Brownsville intrigued me with its contradictions.
A Lamborghini whizzed past a rusted trailer home, swaying the overgrowth of tall yellowed grass that framed the decaying home. Gray roads studded with potholes required tense, sharp steering but they eventually led to beautifully paved, smooth roads with white curves that swayed you, comforted you. You could enjoy the scenic Spanish columns of tall fenced houses before the horizon fell to abandoned furniture protected by sickly, angry stray dogs and their fleas.
I marched in with our bulky intervention or as we liked to call it, a three-pronged solution: a foot model, an educational flip-book and a quiz-based website. We quickly learned that most of our population did not have consistent access to the Internet, so the website became irrelevant. Next, we learned that our flip-book, even though we had specifically written it at a fifth-grade reading level, could not be mass-distributed to our target population because illiteracy was more common than we anticipated.
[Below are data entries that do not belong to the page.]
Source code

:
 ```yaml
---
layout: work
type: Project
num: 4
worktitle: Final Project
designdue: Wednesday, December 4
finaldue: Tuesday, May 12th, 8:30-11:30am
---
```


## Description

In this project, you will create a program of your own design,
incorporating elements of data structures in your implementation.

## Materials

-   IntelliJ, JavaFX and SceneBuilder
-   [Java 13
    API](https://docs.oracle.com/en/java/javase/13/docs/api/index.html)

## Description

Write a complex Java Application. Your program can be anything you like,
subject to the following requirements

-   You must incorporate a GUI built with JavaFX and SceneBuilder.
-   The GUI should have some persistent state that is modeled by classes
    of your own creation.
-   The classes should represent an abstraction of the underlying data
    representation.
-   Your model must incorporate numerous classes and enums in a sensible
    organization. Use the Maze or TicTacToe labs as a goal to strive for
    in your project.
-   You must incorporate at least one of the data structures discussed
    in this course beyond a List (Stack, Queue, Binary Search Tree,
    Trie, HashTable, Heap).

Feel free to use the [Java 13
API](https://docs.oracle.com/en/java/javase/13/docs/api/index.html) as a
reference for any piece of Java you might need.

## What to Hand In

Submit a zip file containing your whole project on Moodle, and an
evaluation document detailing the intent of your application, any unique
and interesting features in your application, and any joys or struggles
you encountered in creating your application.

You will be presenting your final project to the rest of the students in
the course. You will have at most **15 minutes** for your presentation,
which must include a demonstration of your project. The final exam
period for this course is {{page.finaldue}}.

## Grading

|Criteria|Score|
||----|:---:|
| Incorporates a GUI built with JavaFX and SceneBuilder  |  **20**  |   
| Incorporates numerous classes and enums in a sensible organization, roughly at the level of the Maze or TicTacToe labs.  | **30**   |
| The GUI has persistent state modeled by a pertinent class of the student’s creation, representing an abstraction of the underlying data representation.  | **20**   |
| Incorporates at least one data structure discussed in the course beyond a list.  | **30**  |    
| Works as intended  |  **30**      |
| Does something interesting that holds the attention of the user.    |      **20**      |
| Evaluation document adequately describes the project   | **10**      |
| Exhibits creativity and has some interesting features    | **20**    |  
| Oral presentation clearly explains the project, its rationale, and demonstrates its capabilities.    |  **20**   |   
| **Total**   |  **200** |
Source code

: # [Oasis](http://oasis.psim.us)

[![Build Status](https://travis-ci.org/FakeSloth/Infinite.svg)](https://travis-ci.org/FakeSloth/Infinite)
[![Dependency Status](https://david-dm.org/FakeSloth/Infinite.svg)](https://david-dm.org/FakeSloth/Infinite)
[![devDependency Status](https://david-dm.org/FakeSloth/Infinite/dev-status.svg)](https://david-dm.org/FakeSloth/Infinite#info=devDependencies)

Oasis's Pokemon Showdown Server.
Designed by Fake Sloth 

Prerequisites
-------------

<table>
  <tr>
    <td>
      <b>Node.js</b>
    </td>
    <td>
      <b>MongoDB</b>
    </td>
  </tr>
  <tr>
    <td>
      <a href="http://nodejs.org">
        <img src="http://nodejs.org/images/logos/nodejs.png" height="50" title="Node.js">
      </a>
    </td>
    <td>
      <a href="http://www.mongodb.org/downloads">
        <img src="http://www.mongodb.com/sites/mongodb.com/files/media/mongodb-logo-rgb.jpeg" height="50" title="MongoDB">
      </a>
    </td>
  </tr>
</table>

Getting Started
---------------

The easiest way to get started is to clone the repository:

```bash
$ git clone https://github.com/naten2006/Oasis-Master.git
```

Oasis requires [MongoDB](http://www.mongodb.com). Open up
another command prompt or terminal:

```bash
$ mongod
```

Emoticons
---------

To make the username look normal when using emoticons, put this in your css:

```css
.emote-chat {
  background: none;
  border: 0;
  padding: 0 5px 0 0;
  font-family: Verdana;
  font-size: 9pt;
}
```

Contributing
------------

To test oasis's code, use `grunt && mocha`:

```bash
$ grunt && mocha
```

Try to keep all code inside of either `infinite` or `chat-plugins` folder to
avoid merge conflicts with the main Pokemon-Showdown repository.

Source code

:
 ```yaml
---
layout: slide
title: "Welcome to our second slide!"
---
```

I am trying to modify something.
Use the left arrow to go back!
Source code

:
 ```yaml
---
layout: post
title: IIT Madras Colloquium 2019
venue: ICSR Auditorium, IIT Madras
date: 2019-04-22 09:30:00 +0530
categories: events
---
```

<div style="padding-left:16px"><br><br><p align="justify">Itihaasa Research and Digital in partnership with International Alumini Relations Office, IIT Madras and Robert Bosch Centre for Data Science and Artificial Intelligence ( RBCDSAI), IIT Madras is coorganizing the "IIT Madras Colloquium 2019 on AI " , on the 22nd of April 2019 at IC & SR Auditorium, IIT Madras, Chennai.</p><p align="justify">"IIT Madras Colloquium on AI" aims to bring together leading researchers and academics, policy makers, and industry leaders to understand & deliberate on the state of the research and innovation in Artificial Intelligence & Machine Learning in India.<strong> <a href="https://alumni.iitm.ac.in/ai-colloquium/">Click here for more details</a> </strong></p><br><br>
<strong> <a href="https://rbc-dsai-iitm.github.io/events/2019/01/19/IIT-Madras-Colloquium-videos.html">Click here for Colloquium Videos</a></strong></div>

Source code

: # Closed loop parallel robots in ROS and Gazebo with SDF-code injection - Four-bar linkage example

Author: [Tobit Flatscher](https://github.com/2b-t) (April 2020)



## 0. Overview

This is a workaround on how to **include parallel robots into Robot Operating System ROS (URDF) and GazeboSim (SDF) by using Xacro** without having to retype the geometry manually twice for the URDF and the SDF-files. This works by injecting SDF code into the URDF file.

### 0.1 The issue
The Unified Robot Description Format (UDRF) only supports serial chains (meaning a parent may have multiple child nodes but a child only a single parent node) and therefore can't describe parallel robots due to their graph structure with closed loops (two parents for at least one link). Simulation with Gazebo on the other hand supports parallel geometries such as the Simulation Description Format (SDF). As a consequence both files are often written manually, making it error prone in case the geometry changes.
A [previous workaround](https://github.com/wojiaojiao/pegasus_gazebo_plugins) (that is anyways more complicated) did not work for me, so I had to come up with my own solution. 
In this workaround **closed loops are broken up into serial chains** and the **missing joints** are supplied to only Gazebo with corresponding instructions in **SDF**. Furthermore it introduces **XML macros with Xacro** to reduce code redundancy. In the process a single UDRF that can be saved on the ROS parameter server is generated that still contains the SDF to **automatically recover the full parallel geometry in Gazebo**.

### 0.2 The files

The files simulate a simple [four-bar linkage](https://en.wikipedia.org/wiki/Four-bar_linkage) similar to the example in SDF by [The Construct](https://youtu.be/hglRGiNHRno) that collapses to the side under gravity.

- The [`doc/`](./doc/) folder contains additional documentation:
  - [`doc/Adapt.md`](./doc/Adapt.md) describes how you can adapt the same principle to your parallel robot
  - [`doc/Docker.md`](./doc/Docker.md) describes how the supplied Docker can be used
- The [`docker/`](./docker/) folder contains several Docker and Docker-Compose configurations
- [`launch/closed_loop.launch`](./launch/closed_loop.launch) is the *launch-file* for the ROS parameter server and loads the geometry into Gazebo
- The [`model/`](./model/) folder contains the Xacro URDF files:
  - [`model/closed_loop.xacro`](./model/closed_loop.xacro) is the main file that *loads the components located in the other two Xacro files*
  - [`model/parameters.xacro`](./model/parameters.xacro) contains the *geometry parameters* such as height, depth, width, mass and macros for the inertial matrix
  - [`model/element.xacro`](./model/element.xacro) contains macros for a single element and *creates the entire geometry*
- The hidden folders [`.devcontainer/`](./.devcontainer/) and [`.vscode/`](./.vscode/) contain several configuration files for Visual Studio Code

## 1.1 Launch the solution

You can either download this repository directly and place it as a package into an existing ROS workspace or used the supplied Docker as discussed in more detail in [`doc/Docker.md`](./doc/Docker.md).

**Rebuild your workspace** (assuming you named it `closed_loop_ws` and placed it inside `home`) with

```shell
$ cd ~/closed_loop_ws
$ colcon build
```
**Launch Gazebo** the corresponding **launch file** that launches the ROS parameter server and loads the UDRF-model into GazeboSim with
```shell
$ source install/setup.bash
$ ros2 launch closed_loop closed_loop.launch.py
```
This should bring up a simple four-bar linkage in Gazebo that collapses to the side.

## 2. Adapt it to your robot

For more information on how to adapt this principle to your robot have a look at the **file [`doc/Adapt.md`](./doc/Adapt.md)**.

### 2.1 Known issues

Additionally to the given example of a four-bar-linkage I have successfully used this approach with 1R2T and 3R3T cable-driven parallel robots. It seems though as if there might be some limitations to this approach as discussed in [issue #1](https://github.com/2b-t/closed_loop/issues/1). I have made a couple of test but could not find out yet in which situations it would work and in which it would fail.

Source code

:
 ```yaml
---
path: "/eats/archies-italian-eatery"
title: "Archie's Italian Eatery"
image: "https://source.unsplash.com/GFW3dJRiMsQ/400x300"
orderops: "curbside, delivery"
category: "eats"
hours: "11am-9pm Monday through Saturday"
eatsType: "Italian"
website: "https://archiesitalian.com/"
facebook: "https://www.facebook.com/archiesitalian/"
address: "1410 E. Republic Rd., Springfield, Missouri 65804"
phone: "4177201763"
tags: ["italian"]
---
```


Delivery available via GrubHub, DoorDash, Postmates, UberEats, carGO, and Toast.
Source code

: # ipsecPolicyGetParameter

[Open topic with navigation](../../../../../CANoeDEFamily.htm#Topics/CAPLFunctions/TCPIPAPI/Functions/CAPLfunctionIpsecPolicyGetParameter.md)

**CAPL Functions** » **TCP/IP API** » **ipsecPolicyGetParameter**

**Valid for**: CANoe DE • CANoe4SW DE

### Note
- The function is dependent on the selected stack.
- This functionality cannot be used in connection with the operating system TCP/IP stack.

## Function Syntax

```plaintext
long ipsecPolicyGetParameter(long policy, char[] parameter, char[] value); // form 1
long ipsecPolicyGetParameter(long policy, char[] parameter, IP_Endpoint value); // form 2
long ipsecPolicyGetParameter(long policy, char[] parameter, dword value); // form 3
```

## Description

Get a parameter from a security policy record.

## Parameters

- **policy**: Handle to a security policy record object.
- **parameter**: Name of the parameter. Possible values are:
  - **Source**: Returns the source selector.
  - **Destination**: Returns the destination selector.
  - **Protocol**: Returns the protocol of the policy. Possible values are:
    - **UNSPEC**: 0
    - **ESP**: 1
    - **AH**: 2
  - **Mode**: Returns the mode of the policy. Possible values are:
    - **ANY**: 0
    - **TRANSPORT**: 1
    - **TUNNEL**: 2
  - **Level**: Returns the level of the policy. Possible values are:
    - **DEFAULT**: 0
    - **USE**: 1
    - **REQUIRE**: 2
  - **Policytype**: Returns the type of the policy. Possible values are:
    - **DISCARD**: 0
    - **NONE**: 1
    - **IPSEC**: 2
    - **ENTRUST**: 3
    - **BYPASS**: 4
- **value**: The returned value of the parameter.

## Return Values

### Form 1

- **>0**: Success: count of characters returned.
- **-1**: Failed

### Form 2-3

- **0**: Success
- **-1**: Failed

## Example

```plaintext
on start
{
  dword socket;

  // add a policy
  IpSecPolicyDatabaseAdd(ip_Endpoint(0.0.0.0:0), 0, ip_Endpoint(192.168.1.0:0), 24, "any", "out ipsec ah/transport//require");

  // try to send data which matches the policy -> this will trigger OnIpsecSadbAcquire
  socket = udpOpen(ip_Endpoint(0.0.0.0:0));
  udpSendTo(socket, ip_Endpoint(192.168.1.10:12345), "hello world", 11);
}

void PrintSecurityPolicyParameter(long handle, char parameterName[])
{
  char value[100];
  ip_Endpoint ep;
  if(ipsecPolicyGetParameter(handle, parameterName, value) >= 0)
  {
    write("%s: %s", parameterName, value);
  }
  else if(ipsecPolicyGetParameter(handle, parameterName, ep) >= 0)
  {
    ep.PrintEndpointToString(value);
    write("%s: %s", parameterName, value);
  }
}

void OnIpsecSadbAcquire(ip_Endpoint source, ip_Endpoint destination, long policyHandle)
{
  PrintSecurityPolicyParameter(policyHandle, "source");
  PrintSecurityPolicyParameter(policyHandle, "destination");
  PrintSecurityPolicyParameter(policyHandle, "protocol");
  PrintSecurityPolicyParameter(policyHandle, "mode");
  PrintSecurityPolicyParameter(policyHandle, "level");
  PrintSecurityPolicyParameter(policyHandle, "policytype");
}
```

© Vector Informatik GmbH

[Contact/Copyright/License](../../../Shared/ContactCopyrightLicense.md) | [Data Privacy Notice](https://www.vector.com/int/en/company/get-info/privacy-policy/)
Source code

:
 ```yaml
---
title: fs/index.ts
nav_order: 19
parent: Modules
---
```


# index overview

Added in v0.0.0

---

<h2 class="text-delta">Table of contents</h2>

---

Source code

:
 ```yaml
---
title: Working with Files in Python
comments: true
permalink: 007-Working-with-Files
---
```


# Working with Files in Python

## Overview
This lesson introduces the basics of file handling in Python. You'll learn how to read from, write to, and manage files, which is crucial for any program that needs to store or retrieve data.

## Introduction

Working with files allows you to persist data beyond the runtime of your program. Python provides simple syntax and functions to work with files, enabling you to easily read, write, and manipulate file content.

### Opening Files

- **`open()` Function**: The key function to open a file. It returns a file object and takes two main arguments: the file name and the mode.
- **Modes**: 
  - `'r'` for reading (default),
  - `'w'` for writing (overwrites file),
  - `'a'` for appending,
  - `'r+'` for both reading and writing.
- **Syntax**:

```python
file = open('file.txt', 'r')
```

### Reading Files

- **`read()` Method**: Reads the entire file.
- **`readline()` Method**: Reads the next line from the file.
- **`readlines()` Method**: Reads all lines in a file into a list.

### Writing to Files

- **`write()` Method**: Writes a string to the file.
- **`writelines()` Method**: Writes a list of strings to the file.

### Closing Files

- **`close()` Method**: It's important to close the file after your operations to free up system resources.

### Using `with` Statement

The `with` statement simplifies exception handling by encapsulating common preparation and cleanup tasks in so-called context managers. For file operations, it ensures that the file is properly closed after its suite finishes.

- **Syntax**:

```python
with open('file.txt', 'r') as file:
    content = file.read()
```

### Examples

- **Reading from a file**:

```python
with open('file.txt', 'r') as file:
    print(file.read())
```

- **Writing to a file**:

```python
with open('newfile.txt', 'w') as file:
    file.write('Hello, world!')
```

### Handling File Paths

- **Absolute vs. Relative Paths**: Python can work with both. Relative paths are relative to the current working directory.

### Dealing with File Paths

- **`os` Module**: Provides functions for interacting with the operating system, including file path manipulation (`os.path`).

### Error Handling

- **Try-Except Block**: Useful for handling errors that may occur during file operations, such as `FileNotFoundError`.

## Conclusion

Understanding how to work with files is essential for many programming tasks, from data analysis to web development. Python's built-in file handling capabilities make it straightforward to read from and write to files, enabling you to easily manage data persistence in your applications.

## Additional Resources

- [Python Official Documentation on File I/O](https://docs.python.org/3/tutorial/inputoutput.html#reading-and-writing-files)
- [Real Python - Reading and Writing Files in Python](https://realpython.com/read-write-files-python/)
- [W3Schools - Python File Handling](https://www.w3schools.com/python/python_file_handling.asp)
We had underestimated the literacy barriers to health education. Next, we realized that the base we designed to hold our model was simply too cumbersome to be practical.
Those first three weeks, Brownsville’s unexpected anachronistic details taught me that I was ignorant.
I decided to step back. What were the main barriers that prevented individuals experiencing diabetes from taking necessary care of their feet? I wanted to make sure we were addressing the real issues. I wanted to make sure we weren’t just proposing a solution simply because it was the frame from which the problem was originally posited. They said teach wound care, we teach wound care.
Su Clinica helped me set up a series of intensive, 30-minute interviews with a range of professionals involved in patient care. My team and I interviewed a Podiatrist, and his range of nurses and assistants. We interviewed head nurses. We interviewed diabetes educators, nutritionists and physicians between three different clinics, one clinic of which focused specifically on Diabetic Wound Care. We asked questions not only about the barriers patients face in taking care of their feet, but also about the education individuals experiencing diabetes receive about foot care. We wanted to know how our model could fit into and enrich this education, but we also wanted to know what the current challenges to diabetic education have been.
Further, we sat down with over 50 individuals for feedback as to what worked in terms of our foot model design and what needed improvement. I was blown away, not only by individuals’ creativity but also by their commitment to envisioning how our model could be used and how it could be made more impactful. In talking to this variety of individuals, I realized that many were starting to notice how much of a burden diabetic foot problems had become. We weren’t alone in taking initiative and so we found many allies in these clinics and hospitals.
I was ignorant and presumptuous. And the challenges were more complex than we understood from our literature reviews.